▶ [WHAT THIS TASK INVOLVES]: Once you reach the line containing "unterstützenden Stellen sind" in the entries below, write out that line and each one after it down to the line containing "4 des Zehnten", exactly and with nothing added.

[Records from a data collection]
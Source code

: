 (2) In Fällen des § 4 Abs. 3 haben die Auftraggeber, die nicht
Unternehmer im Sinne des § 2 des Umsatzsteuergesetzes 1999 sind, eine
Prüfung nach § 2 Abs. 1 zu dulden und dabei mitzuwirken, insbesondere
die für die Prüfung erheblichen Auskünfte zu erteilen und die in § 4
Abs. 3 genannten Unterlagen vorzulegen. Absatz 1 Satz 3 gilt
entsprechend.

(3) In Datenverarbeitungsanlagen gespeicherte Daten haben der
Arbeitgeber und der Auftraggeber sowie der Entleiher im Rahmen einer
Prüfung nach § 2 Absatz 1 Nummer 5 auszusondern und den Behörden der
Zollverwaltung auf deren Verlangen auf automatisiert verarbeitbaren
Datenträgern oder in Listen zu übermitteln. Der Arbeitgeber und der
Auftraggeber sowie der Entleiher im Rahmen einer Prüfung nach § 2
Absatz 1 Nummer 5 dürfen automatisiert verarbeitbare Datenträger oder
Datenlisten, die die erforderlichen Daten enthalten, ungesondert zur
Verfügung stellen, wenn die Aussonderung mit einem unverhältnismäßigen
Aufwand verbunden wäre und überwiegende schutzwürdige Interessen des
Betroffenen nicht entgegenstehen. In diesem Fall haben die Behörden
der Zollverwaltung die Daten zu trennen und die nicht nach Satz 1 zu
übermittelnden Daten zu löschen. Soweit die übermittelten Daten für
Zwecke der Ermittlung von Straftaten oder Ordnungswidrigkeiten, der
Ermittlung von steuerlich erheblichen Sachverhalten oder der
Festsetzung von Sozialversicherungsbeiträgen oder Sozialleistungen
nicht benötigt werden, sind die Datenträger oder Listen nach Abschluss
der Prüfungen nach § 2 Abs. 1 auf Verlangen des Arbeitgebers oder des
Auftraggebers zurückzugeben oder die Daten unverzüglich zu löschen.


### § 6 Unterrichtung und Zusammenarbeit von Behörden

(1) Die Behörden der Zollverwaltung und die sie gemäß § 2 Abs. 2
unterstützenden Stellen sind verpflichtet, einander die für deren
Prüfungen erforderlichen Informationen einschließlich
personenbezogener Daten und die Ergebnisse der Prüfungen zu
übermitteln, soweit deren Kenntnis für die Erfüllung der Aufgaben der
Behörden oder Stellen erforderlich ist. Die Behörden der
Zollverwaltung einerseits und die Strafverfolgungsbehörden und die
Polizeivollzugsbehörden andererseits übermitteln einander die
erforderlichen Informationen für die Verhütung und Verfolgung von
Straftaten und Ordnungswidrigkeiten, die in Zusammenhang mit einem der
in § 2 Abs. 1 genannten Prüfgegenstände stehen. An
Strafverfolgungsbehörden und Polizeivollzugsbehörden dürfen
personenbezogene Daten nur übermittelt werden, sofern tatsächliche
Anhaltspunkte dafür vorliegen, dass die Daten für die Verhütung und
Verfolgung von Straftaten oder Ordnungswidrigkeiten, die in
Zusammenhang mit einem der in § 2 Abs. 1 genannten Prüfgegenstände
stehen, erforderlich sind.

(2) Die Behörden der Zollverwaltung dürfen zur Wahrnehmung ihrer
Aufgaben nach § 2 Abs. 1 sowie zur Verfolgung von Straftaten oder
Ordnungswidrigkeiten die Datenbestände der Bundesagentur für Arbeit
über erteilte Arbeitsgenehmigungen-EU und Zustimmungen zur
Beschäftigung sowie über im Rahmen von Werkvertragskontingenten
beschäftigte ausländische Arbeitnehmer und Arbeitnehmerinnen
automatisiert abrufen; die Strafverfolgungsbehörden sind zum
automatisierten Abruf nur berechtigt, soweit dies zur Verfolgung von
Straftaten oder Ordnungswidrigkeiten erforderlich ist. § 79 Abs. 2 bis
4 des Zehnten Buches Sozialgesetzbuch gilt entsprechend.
--
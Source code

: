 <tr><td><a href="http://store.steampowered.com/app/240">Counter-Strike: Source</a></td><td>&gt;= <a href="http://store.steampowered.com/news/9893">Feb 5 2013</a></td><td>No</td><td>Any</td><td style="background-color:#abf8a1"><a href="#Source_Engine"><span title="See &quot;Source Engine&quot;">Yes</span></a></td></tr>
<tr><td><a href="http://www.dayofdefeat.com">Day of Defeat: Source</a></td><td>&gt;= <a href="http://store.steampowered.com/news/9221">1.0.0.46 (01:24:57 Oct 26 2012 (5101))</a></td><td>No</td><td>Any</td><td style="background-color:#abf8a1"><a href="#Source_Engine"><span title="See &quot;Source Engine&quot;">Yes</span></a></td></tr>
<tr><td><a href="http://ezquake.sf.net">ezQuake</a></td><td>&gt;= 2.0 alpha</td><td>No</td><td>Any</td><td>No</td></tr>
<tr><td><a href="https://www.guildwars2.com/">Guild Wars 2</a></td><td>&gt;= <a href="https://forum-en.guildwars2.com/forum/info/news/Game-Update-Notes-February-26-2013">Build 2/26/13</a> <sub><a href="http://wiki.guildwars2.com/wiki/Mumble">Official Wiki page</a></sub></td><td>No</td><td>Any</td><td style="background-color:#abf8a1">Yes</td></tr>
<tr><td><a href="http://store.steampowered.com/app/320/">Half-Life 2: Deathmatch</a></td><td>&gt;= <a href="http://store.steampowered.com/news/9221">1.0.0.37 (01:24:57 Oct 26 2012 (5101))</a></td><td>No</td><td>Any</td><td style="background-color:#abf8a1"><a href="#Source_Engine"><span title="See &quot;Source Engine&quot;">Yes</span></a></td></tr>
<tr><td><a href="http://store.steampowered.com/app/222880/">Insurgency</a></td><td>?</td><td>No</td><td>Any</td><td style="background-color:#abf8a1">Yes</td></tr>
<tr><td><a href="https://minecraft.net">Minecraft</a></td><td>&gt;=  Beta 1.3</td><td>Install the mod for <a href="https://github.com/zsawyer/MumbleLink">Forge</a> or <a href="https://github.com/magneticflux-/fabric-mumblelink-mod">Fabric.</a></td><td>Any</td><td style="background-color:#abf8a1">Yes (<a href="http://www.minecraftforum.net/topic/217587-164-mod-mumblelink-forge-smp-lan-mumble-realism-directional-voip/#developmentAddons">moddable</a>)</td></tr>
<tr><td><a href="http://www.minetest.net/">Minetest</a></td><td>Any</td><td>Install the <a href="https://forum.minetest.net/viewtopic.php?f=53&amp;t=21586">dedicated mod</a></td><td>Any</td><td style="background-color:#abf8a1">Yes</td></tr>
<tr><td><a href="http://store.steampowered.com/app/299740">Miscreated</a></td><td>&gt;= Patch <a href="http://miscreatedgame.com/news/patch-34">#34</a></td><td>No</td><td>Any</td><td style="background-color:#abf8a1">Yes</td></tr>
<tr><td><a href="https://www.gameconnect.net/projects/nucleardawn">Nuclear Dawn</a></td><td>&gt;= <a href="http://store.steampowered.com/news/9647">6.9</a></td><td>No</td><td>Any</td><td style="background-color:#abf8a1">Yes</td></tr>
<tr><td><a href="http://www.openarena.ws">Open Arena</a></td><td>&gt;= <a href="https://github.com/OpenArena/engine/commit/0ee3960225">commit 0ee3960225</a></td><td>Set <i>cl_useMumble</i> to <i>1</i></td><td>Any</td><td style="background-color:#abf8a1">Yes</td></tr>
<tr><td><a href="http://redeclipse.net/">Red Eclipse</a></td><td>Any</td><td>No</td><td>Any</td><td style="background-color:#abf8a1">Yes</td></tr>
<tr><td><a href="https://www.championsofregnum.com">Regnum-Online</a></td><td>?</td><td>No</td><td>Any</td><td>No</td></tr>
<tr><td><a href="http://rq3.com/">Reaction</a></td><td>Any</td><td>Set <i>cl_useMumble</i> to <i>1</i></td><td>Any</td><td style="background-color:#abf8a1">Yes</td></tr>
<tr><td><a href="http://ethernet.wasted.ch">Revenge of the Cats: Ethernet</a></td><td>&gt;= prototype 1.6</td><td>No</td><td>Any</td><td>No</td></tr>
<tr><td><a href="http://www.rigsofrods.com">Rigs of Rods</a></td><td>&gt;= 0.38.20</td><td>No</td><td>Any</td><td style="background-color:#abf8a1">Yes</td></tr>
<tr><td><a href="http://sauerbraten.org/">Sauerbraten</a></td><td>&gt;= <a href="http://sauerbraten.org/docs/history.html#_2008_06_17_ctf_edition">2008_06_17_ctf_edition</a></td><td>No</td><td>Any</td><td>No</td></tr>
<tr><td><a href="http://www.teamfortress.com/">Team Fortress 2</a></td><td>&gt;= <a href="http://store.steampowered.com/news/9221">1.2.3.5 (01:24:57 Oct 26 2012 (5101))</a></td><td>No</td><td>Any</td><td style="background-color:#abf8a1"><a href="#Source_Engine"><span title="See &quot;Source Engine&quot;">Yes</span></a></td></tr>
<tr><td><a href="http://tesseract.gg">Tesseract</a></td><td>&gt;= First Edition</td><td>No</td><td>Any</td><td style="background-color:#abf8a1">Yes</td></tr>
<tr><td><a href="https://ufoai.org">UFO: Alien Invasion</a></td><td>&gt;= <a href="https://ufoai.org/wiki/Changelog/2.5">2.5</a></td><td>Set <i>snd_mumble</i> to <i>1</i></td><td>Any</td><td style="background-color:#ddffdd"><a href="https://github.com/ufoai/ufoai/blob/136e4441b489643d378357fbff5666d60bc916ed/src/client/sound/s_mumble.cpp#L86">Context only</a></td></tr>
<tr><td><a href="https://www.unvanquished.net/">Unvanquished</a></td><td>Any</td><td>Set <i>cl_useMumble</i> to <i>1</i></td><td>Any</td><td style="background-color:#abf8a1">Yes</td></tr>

▶ [REPLY]:
unterstützenden Stellen sind verpflichtet, einander die für deren
Prüfungen erforderlichen Informationen einschließlich
personenbezogener Daten und die Ergebnisse der Prüfungen zu
übermitteln, soweit deren Kenntnis für die Erfüllung der Aufgaben der
Behörden oder Stellen erforderlich ist. Die Behörden der
Zollverwaltung einerseits und die Strafverfolgungsbehörden und die
Polizeivollzugsbehörden andererseits übermitteln einander die
erforderlichen Informationen für die Verhütung und Verfolgung von
Straftaten und Ordnungswidrigkeiten, die in Zusammenhang mit einem der
in § 2 Abs. 1 genannten Prüfgegenstände stehen. An
Strafverfolgungsbehörden und Polizeivollzugsbehörden dürfen
personenbezogene Daten nur übermittelt werden, sofern tatsächliche
Anhaltspunkte dafür vorliegen, dass die Daten für die Verhütung und
Verfolgung von Straftaten oder Ordnungswidrigkeiten, die in
Zusammenhang mit einem der in § 2 Abs. 1 genannten Prüfgegenstände
stehen, erforderlich sind.

(2) Die Behörden der Zollverwaltung dürfen zur Wahrnehmung ihrer
Aufgaben nach § 2 Abs. 1 sowie zur Verfolgung von Straftaten oder
Ordnungswidrigkeiten die Datenbestände der Bundesagentur für Arbeit
über erteilte Arbeitsgenehmigungen-EU und Zustimmungen zur
Beschäftigung sowie über im Rahmen von Werkvertragskontingenten
beschäftigte ausländische Arbeitnehmer und Arbeitnehmerinnen
automatisiert abrufen; die Strafverfolgungsbehörden sind zum
automatisierten Abruf nur berechtigt, soweit dies zur Verfolgung von
Straftaten oder Ordnungswidrigkeiten erforderlich ist. § 79 Abs. 2 bis
4 des Zehnten Buches Sozialgesetzbuch gilt entsprechend.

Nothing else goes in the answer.